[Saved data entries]

▶

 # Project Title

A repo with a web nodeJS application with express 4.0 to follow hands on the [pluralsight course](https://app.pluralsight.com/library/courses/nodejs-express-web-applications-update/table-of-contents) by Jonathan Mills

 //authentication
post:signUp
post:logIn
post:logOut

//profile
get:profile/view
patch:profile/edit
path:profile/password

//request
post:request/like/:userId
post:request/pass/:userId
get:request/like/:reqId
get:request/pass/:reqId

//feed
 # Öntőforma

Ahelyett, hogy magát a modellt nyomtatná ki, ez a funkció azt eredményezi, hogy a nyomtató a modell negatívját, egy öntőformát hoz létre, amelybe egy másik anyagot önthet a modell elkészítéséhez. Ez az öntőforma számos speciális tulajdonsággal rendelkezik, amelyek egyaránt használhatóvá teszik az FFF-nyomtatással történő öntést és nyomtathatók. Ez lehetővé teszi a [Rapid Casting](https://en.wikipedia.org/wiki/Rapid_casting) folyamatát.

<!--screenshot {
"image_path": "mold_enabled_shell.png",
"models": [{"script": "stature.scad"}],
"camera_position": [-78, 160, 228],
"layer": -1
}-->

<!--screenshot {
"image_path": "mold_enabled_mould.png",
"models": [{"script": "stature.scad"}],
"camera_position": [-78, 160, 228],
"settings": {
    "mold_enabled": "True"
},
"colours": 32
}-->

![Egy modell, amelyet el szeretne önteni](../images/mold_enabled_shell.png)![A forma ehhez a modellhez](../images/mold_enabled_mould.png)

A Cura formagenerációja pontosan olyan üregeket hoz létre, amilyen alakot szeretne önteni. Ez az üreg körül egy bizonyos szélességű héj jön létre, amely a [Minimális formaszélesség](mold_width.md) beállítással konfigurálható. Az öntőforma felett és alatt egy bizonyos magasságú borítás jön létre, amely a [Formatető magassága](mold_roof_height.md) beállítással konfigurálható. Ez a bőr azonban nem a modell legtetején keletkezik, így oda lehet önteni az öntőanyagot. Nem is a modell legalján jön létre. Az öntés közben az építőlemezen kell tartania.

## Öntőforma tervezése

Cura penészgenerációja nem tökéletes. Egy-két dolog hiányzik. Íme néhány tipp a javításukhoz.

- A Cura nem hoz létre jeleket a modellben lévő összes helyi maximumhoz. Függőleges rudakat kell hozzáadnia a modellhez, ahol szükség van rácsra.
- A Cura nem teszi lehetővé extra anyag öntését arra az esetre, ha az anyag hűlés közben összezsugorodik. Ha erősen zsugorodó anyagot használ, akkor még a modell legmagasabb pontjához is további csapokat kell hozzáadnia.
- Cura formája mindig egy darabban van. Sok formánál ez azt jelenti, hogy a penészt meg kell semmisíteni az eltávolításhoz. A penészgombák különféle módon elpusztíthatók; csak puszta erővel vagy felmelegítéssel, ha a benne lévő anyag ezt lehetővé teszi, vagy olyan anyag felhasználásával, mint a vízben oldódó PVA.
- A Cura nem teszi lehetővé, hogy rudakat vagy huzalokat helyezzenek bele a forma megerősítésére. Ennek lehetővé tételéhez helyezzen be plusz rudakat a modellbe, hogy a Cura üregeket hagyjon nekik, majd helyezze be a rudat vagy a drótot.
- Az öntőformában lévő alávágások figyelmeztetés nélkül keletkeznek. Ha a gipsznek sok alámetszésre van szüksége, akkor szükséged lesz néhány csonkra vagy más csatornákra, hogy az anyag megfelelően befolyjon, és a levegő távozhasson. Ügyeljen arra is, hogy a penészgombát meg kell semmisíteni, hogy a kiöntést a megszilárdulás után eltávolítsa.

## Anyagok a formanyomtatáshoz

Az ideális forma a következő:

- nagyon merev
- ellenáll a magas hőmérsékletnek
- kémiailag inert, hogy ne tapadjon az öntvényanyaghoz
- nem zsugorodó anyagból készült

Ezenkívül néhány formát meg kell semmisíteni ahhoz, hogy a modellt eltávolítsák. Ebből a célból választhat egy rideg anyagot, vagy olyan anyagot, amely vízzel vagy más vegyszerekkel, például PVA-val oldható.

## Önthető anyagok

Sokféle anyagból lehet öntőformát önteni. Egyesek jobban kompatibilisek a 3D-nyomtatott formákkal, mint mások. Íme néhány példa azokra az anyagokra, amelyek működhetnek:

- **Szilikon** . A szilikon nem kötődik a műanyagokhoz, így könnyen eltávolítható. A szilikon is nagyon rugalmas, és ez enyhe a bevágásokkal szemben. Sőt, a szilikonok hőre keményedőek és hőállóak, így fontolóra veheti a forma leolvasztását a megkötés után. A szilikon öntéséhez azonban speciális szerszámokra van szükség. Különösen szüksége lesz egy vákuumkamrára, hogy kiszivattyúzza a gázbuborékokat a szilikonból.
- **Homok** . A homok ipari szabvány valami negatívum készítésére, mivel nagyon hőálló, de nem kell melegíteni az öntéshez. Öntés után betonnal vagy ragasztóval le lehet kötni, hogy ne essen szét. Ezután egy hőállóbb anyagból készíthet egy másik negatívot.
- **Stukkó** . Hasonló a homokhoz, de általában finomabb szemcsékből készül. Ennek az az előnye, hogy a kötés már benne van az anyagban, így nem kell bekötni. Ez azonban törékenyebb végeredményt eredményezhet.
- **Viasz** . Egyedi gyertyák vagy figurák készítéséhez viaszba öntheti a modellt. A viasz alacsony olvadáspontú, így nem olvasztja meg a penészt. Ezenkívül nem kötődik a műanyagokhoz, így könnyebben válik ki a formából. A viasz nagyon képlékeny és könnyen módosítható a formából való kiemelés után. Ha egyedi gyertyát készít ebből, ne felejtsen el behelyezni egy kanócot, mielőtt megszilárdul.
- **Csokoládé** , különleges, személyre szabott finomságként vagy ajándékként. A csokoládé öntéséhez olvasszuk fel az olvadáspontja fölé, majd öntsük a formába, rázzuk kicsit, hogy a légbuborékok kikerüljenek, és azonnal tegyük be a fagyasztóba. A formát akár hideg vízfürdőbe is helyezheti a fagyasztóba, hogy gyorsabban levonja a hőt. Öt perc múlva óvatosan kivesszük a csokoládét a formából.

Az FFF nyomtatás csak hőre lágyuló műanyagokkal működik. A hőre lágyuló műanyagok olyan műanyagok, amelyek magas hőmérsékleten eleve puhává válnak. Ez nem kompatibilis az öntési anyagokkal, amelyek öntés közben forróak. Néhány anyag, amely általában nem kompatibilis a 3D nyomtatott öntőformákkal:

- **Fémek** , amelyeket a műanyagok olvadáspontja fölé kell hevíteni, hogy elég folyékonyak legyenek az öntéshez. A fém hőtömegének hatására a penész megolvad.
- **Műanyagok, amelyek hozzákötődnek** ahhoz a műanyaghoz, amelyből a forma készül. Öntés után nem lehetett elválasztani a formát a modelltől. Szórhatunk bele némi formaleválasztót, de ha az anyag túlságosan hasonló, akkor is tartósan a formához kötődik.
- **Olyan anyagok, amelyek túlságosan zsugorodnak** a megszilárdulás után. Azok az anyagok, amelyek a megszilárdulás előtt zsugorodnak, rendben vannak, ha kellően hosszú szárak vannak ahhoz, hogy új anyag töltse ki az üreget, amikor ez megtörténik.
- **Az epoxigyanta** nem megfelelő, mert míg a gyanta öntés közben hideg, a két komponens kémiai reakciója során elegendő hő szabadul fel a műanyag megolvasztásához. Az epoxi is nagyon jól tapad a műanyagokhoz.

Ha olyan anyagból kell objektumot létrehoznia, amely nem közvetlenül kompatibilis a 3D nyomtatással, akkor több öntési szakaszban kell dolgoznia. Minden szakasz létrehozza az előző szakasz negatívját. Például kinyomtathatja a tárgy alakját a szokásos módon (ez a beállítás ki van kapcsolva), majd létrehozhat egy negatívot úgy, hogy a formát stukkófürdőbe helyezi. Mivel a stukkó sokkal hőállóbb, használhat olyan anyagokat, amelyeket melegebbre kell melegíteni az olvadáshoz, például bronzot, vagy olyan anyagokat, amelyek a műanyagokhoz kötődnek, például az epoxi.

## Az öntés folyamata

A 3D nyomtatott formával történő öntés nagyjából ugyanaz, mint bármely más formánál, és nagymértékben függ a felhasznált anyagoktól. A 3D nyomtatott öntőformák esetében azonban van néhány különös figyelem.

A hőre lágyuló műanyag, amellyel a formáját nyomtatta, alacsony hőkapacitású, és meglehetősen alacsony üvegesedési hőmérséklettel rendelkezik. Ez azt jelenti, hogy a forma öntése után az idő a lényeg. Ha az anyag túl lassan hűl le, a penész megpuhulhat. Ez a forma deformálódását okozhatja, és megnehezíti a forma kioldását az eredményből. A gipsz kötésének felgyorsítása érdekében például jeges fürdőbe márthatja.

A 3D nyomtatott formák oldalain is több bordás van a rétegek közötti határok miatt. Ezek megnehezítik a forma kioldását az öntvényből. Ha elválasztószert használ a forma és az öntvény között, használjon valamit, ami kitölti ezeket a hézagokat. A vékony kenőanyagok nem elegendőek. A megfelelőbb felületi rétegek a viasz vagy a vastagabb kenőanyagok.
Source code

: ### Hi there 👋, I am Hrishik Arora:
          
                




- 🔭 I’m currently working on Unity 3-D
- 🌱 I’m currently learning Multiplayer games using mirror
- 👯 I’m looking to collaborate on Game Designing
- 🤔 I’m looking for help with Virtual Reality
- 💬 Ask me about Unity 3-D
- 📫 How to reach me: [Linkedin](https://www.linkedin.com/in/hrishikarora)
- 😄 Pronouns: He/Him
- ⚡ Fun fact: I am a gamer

◀

:: Instructions for the task ::
Give back, unchanged, the line that holds "## Az öntés folyamata" along with all lines after it through the last line above.

:: Output ::
## Az öntés folyamata

A 3D nyomtatott formával történő öntés nagyjából ugyanaz, mint bármely más formánál, és nagymértékben függ a felhasznált anyagoktól. A 3D nyomtatott öntőformák esetében azonban van néhány különös figyelem.

A hőre lágyuló műanyag, amellyel a formáját nyomtatta, alacsony hőkapacitású, és meglehetősen alacsony üvegesedési hőmérséklettel rendelkezik. Ez azt jelenti, hogy a forma öntése után az idő a lényeg. Ha az anyag túl lassan hűl le, a penész megpuhulhat. Ez a forma deformálódását okozhatja, és megnehezíti a forma kioldását az eredményből. A gipsz kötésének felgyorsítása érdekében például jeges fürdőbe márthatja.

A 3D nyomtatott formák oldalain is több bordás van a rétegek közötti határok miatt. Ezek megnehezítik a forma kioldását az öntvényből. Ha elválasztószert használ a forma és az öntvény között, használjon valamit, ami kitölti ezeket a hézagokat. A vékony kenőanyagok nem elegendőek. A megfelelőbb felületi rétegek a viasz vagy a vastagabb kenőanyagok.
Source code

: ### Hi there 👋, I am Hrishik Arora:
          
                




- 🔭 I’m currently working on Unity 3-D
- 🌱 I’m currently learning Multiplayer games using mirror
- 👯 I’m looking to collaborate on Game Designing
- 🤔 I’m looking for help with Virtual Reality
- 💬 Ask me about Unity 3-D
- 📫 How to reach me: [Linkedin](https://www.linkedin.com/in/hrishikarora)
- 😄 Pronouns: He/Him
- ⚡ Fun fact: I am a gamer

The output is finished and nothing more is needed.